→ Material for the task:

━━━

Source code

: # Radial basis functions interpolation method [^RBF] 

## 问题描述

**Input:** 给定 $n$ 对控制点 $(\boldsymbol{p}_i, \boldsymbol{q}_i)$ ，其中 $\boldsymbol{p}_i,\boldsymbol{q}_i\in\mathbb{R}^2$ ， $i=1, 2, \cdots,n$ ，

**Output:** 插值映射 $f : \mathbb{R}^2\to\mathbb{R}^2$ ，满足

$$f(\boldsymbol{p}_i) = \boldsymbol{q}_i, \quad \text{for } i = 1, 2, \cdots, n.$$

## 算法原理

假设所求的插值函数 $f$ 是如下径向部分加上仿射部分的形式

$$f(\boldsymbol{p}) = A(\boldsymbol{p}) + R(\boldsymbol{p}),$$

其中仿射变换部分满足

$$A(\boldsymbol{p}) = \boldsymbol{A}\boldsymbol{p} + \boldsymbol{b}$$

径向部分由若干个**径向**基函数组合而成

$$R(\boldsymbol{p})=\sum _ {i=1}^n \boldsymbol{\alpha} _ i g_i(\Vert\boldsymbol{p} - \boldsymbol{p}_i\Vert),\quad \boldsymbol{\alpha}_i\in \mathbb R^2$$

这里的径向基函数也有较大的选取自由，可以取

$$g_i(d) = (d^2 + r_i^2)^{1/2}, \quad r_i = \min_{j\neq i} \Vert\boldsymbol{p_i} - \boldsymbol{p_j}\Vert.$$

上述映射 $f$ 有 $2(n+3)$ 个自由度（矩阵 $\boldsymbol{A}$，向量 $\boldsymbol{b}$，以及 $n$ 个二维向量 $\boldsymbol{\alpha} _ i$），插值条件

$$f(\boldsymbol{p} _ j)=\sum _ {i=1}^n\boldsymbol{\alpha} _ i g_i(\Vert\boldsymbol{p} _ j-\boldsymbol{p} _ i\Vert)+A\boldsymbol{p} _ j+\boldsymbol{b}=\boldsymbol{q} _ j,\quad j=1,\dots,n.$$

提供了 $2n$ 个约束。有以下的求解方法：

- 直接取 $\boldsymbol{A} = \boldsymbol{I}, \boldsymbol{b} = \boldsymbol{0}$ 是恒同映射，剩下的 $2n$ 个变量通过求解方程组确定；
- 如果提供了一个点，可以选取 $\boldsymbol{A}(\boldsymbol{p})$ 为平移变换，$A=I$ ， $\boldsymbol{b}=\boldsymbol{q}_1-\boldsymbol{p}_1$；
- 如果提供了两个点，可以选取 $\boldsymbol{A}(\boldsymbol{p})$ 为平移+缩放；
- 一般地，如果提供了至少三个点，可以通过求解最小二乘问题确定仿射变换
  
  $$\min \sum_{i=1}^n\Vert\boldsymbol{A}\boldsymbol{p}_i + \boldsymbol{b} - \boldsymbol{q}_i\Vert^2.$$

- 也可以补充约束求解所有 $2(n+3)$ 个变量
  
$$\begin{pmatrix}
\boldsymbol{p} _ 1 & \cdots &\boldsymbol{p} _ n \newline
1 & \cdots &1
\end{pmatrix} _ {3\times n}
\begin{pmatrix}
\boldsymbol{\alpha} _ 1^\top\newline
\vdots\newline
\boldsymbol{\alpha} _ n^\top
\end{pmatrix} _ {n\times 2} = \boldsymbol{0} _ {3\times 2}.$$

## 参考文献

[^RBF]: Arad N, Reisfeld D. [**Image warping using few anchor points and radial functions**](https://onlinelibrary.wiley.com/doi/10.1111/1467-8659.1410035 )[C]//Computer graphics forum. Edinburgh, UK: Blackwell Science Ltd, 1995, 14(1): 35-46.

━━━

→ About this task:
All lines in the records above with "functions" need to be found and copied.

→ Written solution:
: # Radial basis functions interpolation method [^RBF] 
[^RBF]: Arad N, Reisfeld D. [**Image warping using few anchor points and radial functions**](https://onlinelibrary.wiley.com/doi/10.1111/1467-8659.1410035 )[C]//Computer graphics forum. Edinburgh, UK: Blackwell Science Ltd, 1995, 14(1): 35-46.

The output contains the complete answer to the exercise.